Wednesday, May 24, 2017

Lone wolf or complex plot? Analysing the Manchester bombing


The use of an improvised bomb may suggest a more elaborate plan than other recent attacks


Economist

Britain
May 23rd 2017

DETAILS of the Manchester Arena bombing are slowly emerging. Islamic State has claimed responsibility for the attack. The police have confirmed that the murderous act last night was carried out by a single suicide-bomber who detonated an improvised explosive device packed with shrapnel in a crowded foyer. He has been named as Salman Abedi, reportedly a Manchester-born 22-year-old with family of Libyan origin. Separately, a 23-year-old man has been arrested in a Manchester suburb in connection with the crime. Wrenching photos of the first young victims and missing concert-goers have been posted online.



The rest, so far, is speculation. The selection of a pop concert as the target for the attack has echoes of the Bataclan massacre in Paris in November 2015. It has become standard operating practice for both Islamic State and al-Qaeda-inspired terrorists to try to hit large venues hosting events that symbolise what they regard as Western cultural decadence. The fact that many of the victims of this attack will have been teenagers will only have encouraged the perpetrator because of the added dimension of horror.

The only comfort the British authorities can take from what happened is that there were no gunmen wielding automatic weapons, as was the case in Paris, waiting to kill more people as they fled from the initial attack. That is both a tribute to Britain’s tight firearms regulations and an indication of the plot’s relative lack of complexity.

However, that does not mean the killer was unknown to Britain’s counter-terrorism forces, nor that he was acting alone.

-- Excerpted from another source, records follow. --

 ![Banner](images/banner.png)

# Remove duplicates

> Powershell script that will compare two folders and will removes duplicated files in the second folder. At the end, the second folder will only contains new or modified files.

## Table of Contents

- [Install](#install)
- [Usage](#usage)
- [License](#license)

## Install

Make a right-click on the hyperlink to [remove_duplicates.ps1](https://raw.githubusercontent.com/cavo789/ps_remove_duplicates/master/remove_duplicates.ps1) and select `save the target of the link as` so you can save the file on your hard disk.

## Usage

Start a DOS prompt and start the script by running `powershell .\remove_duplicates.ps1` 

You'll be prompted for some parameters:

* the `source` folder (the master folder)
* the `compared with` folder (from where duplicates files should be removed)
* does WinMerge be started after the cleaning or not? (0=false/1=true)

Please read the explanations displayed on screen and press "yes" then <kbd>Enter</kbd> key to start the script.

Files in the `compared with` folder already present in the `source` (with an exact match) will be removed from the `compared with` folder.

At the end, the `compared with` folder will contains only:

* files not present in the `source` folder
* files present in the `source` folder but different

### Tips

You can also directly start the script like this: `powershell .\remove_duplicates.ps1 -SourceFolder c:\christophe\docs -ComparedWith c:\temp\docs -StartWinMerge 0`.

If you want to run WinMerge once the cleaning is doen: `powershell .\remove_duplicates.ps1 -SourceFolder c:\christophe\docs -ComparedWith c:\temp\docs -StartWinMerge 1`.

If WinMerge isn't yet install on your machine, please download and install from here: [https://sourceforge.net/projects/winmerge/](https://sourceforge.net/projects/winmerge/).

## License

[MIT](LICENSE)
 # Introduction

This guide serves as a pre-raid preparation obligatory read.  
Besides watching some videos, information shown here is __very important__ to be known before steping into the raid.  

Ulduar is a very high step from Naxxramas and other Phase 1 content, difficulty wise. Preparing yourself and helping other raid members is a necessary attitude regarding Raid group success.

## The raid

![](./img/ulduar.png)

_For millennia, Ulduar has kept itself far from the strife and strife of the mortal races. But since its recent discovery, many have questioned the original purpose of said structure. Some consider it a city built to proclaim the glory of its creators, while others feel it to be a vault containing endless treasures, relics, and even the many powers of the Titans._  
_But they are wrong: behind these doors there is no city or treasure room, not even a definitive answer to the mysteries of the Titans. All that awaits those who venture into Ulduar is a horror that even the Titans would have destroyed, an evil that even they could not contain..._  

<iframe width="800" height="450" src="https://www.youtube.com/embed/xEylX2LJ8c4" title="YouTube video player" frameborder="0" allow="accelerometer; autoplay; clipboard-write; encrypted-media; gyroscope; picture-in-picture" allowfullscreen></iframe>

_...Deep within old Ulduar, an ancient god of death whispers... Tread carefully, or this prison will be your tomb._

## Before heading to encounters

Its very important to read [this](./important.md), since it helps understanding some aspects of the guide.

MI5, Britain’s domestic intelligence service, has tabs on up to 3,000 people whom it regards as religious extremists, but it only has the resources for the constant monitoring of about 40 of them; 24-hour surveillance of a single suspect requires up to 18 officers. There are also strict rules about how long such intensive surveillance of an individual can continue.

Consequently, people who turn out to be highly dangerous frequently slip off the radar of even Britain’s relatively well-resourced security services. The scale of the threat they have to deal with is daunting. In the 18 months to March this year at least 12 terrorist plots were thwarted, according to Dominic Grieve, who chairs the parliamentary Intelligence and Security Committee. It is inevitable that over time some will succeed.

Much has been made recently of so-called “lone wolf” attacks—self-radicalised individuals acting more or less alone using any weapon they can get their hands on. On March 22nd Khalid Masood, a 52-year-old British Muslim convert, murdered five people in central London using a hired car and a kitchen knife. The fact the Manchester attack was a bombing makes it a good deal more likely that the perpetrator had help. Although there are plenty of jihadist websites with handy instructions on how to assemble an improvised bomb, making one small enough to conceal in a suicide-bomber’s belt or vest and which will reliably go off when it is meant to is not that easy.

If the Manchester bomber was not part of a terrorist cell operating in Britain, he may have acquired the degree of expertise needed to carry out his attack elsewhere. Some 800 people have travelled from Britain to fight for various jihadist outfits in Syria, and more than 400 of them are believed to have returned home. Some of those will be trained and hardened fighters with the skills and the motivation to carry out mass-casualty attacks at home. Should that description fit the Manchester bomber, it will be the security services’ worst nightmare come true.

There will also be speculation about the timing of the attack. Some have noted that it took place on the anniversary of the murder of a British soldier, Lee Rigby, four years ago on a street in south-east London. It is also possible that the attack was aimed at disrupting the general election on June 8th, although in Britain there is no viable far-right party that might benefit.

That is not to say that this attack will have no impact on the election beyond the temporary suspension of campaigning. Whatever her other deficiencies, Theresa May, after six years at the Home Office (Britain’s interior ministry), can plausibly present herself as a “security prime minister”. By contrast, the leader of the opposition Labour Party, Jeremy Corbyn, has a record as a sympathiser of the Irish Republican Army and has described members of Hamas and Hizbullah, both designated as terrorist groups by the EU and America, as “friends”. Polls have recently shown Mrs May’s lead over Mr Corbyn to be narrowing, following the launch last week of an unpopular Conservative manifesto. With terrorism back in the news, that slide may come to an end.

Note: This story was updated on May 23rd to include the identity of the attacker.